20 de jun. de 2008

Em Cartaz: "CORPO"

O filme Corpo, dirigido por Rossana Foglia e Rubens Rewald, reflete de maneira interessante sobre o lugar da história e da memória. O filme tem como personagens principais dois médicos legistas e grande parte do enredo se passa dentro do IML cheio de cadáveres. O trabalho do legista – como reforça insistentemente a legista-chefe – é descobrir de que causa (médica) aquele corpo morreu. E só. Contra essa determinação, o personagem Artur (Leonardo Medeiros) especula sobre a condição da causa mortis: sobre o socorro que poderia ter salvo aquele corpo, da bala que poderia ter sido evitada, da bebida excessiva para descontar o desgosto da vida. A perseguição pela situação que leva a morte de um corpo é tanta que, mesmo com os vivos, Artur continua fazendo seus diagnósticos imaginários.

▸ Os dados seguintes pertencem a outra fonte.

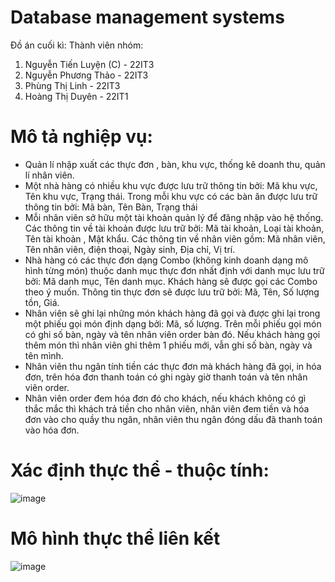 # Database management systems 
Đồ án cuối kì: 
Thành viên nhóm:
1. Nguyễn Tiến Luyện (C) - 22IT3
2. Nguyễn Phương Thảo    - 22IT3
3. Phùng Thị Linh        - 22IT3
4. Hoàng Thị Duyên       - 22IT1
# Mô tả nghiệp vụ:
- Quản lí nhập xuất các thực đơn , bàn, khu vực, thống kê doanh thu, quản lí nhân viên.
- Một nhà hàng có nhiều khu vực được lưu trữ thông tin bởi: Mã khu vực, Tên khu vực, Trạng thái. Trong mỗi khu vực có các bàn ăn được lưu trữ thông tin bởi: Mã bàn, Tên Bàn, Trạng thái
- Mỗi nhân viên sở hữu một tài khoản quản lý để đăng nhập vào hệ thống. Các thông tin về tài khoản được lưu trữ bởi: Mã tài khoản, Loại tài khoản, Tên tài khoản , Mật khẩu. Các thông tin về nhân viên gồm: Mã nhân viên, Tên nhân viên, điện thoại, Ngày sinh, Địa chỉ, Vị trí.
- Nhà hàng có các thực đơn dạng Combo (không kinh doanh dạng mô hình từng món) thuộc danh mục thực đơn nhất định với danh mục lưu trữ bởi: Mã danh mục, Tên danh mục. Khách hàng sẽ được gọi các Combo theo ý muốn. Thông tin thực đơn sẽ được lưu trữ bởi: Mã, Tên, Số lượng tồn, Giá. 
- Nhân viên sẽ ghi lại những món khách hàng đã gọi và được ghi lại trong một phiếu gọi món định dạng bởi: Mã, số lượng. Trên mỗi phiếu gọi món có ghi số bàn, ngày và tên nhân viên order bàn đó. Nếu khách hàng gọi thêm món thì nhân viên ghi thêm 1 phiếu mới, vẫn ghi số bàn, ngày và tên mình.
- Nhân viên thu ngân tính tiền các thực đơn mà khách hàng đã gọi, in hóa đơn, trên hóa đơn thanh toán có ghi ngày giờ thanh toán và tên nhân viên order. 
- Nhân viên order đem hóa đơn đó cho khách, nếu khách không có gì thắc mắc thì khách trả tiền cho nhân viên, nhân viên đem tiền và hóa đơn vào cho quầy thu ngân, nhân viên thu ngân đóng dấu đã thanh toán vào hóa đơn.
# Xác định thực thể - thuộc tính:
![image](https://github.com/user-attachments/assets/c42b9a7f-00cf-4e22-bcbd-b574f3eaef81)
# Mô hình thực thể liên kết
![image](https://github.com/user-attachments/assets/cd59cd8e-77d6-42e8-944f-3bcad2279d8f)




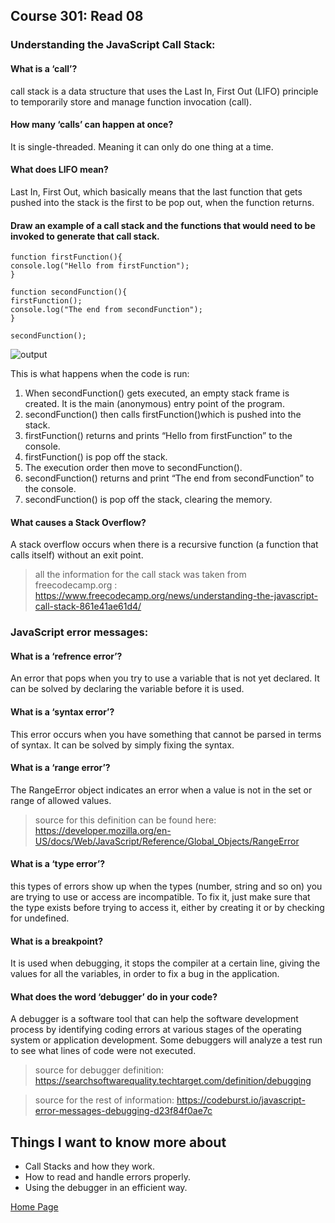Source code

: ## **Course 301: Read 08**


### **Understanding the JavaScript Call Stack:**
#### **What is a ‘call’?**
call stack is a data structure that uses the Last In, First Out (LIFO) principle to temporarily store and manage function invocation (call).

#### **How many ‘calls’ can happen at once?**
It is single-threaded. Meaning it can only do one thing at a time.

#### **What does LIFO mean?**
Last In, First Out, which basically means that the last function that gets pushed into the stack is the first to be pop out, when the function returns.

#### **Draw an example of a call stack and the functions that would need to be invoked to generate that call stack.**

    function firstFunction(){
    console.log("Hello from firstFunction");
    }

    function secondFunction(){
    firstFunction();
    console.log("The end from secondFunction");
    }

    secondFunction();

![output](https://cdn-media-1.freecodecamp.org/images/oEp65Ec9CD4CnL7t0uSPoyzrkA1i1BR-Ij1n)

This is what happens when the code is run:
1. When secondFunction() gets executed, an empty stack frame is created. It is the main (anonymous) entry point of the program.
2. secondFunction() then calls firstFunction()which is pushed into the stack.
3. firstFunction() returns and prints “Hello from firstFunction” to the console.
4. firstFunction() is pop off the stack.
5. The execution order then move to secondFunction().
6. secondFunction() returns and print “The end from secondFunction” to the console.
7. secondFunction() is pop off the stack, clearing the memory.

#### **What causes a Stack Overflow?**
A stack overflow occurs when there is a recursive function (a function that calls itself) without an exit point.

> all the information for the call stack was taken from freecodecamp.org : https://www.freecodecamp.org/news/understanding-the-javascript-call-stack-861e41ae61d4/

### **JavaScript error messages:**
#### **What is a ‘refrence error’?**
An error that pops when you try to use a variable that is not yet declared. It can be solved by declaring the variable before it is used.

#### **What is a ‘syntax error’?**
This error occurs when you have something that cannot be parsed in terms of syntax. It can be solved by simply fixing the syntax.

#### **What is a ‘range error’?**
The RangeError object indicates an error when a value is not in the set or range of allowed values.
>source for this definition can be found here: https://developer.mozilla.org/en-US/docs/Web/JavaScript/Reference/Global_Objects/RangeError

#### **What is a ‘type error’?**
this types of errors show up when the types (number, string and so on) you are trying to use or access are incompatible. To fix it, just make sure that the type exists before trying to access it, either by creating it or by checking for undefined.

#### **What is a breakpoint?**
It is used when debugging, it stops the compiler at a certain line, giving the values for all the variables, in order to fix a bug in the application.

#### **What does the word ‘debugger’ do in your code?**
A debugger is a software tool that can help the software development process by identifying coding errors at various stages of the operating system or application development. Some debuggers will analyze a test run to see what lines of code were not executed.
>source for debugger definition: https://searchsoftwarequality.techtarget.com/definition/debugging

>source for the rest of information: https://codeburst.io/javascript-error-messages-debugging-d23f84f0ae7c



## Things I want to know more about
+ Call Stacks and how they work.
+ How to read and handle errors properly.
+ Using the debugger in an efficient way.



[Home Page](../README.md)
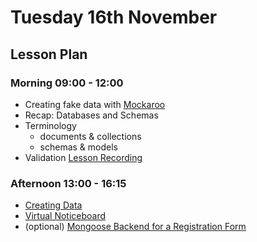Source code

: # Tuesday 16th November

## Lesson Plan

### Morning 09:00 - 12:00

+ Creating fake data with [Mockaroo](https://mockaroo.com/)
+ Recap: Databases and Schemas
+ Terminology
    + documents & collections
    + schemas & models
+ Validation [Lesson Recording](https://us02web.zoom.us/rec/share/E1Fmiggnuf1E1VPp5tZfLVK_aKqIGUf33lFqcVPM9e6x9RTmlvEPyHjFCKbfYrBJ._f4S2YHSFihM1NEZ)

### Afternoon 13:00 - 16:15

+ [Creating Data](https://github.com/FrancoSpeziali/db-creating-data)
+ [Virtual Noticeboard](https://github.com/FrancoSpeziali/db-virtual-noticeboard)
+ (optional) [Mongoose Backend for a Registration Form](https://github.com/FrancoSpeziali/db-mongoose-registration)
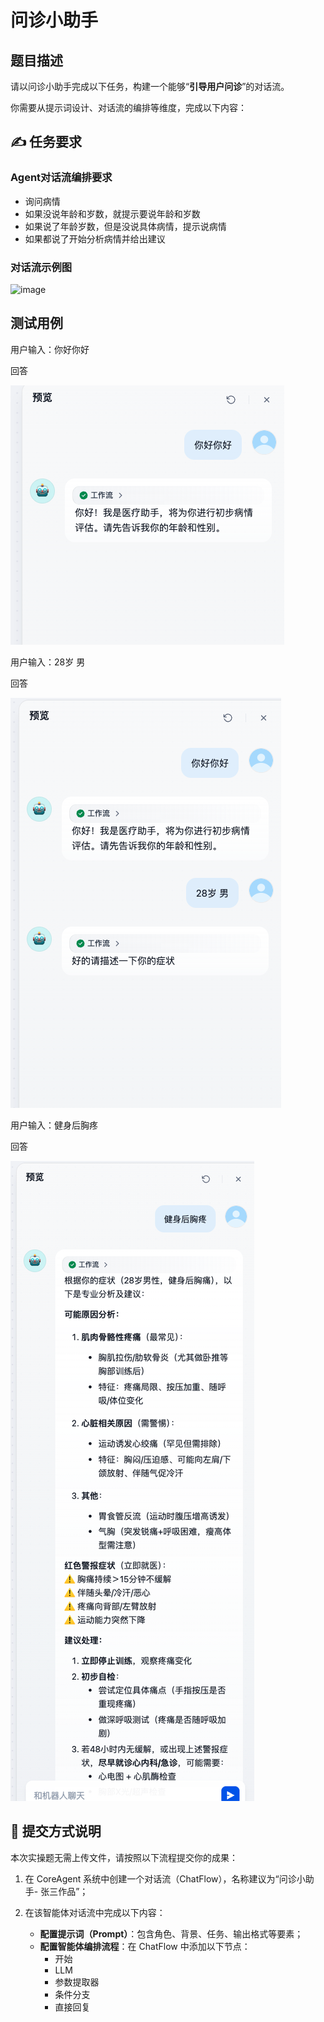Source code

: # 问诊小助手

## 题目描述

请以问诊小助手完成以下任务，构建一个能够“**引导用户问诊**”的对话流。

你需要从提示词设计、对话流的编排等维度，完成以下内容：

## ✍️ 任务要求

### Agent对话流编排要求

+ 询问病情
+ 如果没说年龄和岁数，就提示要说年龄和岁数
+ 如果说了年龄岁数，但是没说具体病情，提示说病情
+ 如果都说了开始分析病情并给出建议

### 对话流示例图

![image](https://github.com/user-attachments/assets/80b2f4d1-8880-46b1-b697-52e419727441)

## 测试用例

用户输入：你好你好

回答

![image](assert/image3.png)

用户输入：28岁 男

回答

![image](assert/image4.png)

用户输入：健身后胸疼

回答

![image](assert/image5.png)

## 📝 提交方式说明

本次实操题无需上传文件，请按照以下流程提交你的成果：

1. 在 CoreAgent 系统中创建一个对话流（ChatFlow），名称建议为“问诊小助手- 张三作品”；
2. 在该智能体对话流中完成以下内容：

   * **配置提示词（Prompt）**：包含角色、背景、任务、输出格式等要素；
   * **配置智能体编排流程**：在 ChatFlow 中添加以下节点：
     + 开始
     + LLM
     + 参数提取器
     + 条件分支
     + 直接回复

A imaginação e a especulação estão presentes de tal maneira no filme, que poderíamos dizer que praticamente toda a narrativa se trata da imaginação e das especulações do médico legista. Pouco de fato acontece no filme, mas as histórias sugeridas são muitas. E esse trabalho imaginativo é o que enriquece o enredo: o que verdadeiramente acontece não é tão significativo quanto o exercício de pensar, de procurar, criando respostas e situações. O importante é que se olhe criticamente para cada corpo que chega à sua mesa.

O ponto central do enredo é uma grande quantidade de ossadas que chega ao IML: todos ossos sem identificação, possivelmente despachados em uma vala comum para que não fossem nunca achados nem identificados. O trabalho dos legistas será, dali para frente, tentar identificar esses ossos e responder pelos anseios dos parentes de desaparecidos políticos.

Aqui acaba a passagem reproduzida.